START Data records

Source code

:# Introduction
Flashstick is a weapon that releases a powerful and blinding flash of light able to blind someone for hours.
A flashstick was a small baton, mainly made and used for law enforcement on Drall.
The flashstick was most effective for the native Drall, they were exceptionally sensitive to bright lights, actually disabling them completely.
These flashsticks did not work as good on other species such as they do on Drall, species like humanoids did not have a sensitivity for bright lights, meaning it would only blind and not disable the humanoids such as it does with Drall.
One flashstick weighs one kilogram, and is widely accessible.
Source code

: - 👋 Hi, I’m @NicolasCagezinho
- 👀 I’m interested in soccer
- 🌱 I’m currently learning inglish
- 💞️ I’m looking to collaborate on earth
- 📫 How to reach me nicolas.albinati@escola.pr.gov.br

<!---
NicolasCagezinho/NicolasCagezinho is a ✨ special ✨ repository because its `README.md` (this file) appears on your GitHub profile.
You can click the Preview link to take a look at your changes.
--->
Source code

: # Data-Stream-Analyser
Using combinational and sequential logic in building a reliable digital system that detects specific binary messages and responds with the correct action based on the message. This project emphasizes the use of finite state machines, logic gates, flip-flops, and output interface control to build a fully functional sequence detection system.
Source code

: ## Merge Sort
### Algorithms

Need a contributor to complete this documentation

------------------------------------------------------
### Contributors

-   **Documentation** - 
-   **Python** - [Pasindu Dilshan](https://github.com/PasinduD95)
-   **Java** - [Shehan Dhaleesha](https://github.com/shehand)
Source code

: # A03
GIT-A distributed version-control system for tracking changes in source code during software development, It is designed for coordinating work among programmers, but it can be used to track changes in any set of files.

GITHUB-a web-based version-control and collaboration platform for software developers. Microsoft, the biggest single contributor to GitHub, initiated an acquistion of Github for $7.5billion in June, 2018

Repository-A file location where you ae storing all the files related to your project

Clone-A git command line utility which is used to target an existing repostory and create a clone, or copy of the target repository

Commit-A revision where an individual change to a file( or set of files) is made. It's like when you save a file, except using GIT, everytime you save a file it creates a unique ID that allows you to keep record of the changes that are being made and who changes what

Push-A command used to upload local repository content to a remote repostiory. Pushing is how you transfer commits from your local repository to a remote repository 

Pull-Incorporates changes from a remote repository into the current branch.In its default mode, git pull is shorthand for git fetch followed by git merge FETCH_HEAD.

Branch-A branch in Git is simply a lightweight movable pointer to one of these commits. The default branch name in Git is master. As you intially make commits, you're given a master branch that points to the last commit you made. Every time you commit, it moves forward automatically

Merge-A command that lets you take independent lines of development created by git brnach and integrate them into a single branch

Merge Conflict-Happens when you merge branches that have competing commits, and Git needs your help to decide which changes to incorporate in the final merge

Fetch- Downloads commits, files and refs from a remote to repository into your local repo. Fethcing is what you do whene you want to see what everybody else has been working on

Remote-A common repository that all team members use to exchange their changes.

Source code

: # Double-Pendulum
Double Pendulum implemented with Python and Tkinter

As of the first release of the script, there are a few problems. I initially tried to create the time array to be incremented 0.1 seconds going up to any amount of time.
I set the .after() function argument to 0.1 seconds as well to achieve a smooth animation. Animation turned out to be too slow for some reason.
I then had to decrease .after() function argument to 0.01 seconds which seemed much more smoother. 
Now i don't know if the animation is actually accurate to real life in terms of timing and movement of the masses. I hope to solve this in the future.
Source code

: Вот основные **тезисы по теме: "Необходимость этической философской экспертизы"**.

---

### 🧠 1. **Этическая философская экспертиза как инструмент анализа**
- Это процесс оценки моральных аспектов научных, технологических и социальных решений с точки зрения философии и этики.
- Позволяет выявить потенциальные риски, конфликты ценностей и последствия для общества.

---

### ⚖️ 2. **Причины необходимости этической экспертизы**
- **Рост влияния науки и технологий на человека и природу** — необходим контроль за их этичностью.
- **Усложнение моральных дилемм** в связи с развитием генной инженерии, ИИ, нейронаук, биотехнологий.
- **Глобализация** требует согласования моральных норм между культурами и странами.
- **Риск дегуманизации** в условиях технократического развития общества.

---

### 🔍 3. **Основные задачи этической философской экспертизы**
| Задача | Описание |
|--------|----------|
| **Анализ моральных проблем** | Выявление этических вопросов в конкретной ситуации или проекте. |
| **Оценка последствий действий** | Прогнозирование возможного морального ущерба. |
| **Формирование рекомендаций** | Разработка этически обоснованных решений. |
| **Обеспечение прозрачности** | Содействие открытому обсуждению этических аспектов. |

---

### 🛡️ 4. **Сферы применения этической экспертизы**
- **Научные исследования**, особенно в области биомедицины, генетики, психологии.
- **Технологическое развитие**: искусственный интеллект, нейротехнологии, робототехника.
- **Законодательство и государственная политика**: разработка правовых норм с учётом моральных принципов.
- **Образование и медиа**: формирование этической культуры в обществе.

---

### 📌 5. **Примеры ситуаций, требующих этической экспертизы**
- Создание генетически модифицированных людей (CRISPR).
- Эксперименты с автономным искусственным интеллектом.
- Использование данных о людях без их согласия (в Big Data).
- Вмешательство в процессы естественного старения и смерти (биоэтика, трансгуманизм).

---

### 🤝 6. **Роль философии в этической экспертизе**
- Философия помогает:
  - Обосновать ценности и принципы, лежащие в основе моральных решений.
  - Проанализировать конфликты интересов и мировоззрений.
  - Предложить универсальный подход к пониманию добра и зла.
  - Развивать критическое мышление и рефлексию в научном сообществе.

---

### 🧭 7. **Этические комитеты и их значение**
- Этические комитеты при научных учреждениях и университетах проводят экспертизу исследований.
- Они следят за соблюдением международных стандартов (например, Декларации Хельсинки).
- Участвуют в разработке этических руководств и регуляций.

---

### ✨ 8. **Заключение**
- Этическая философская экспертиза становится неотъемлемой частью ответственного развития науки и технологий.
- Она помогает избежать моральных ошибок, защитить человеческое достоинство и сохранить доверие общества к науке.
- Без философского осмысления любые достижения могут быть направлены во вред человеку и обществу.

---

END Data records

### Work required
If a line above holds the word "философии", copy it.

### Answer space
- Это процесс оценки моральных аспектов научных, технологических и социальных решений с точки зрения философии и этики.
### 🤝 6. **Роль философии в этической экспертизе**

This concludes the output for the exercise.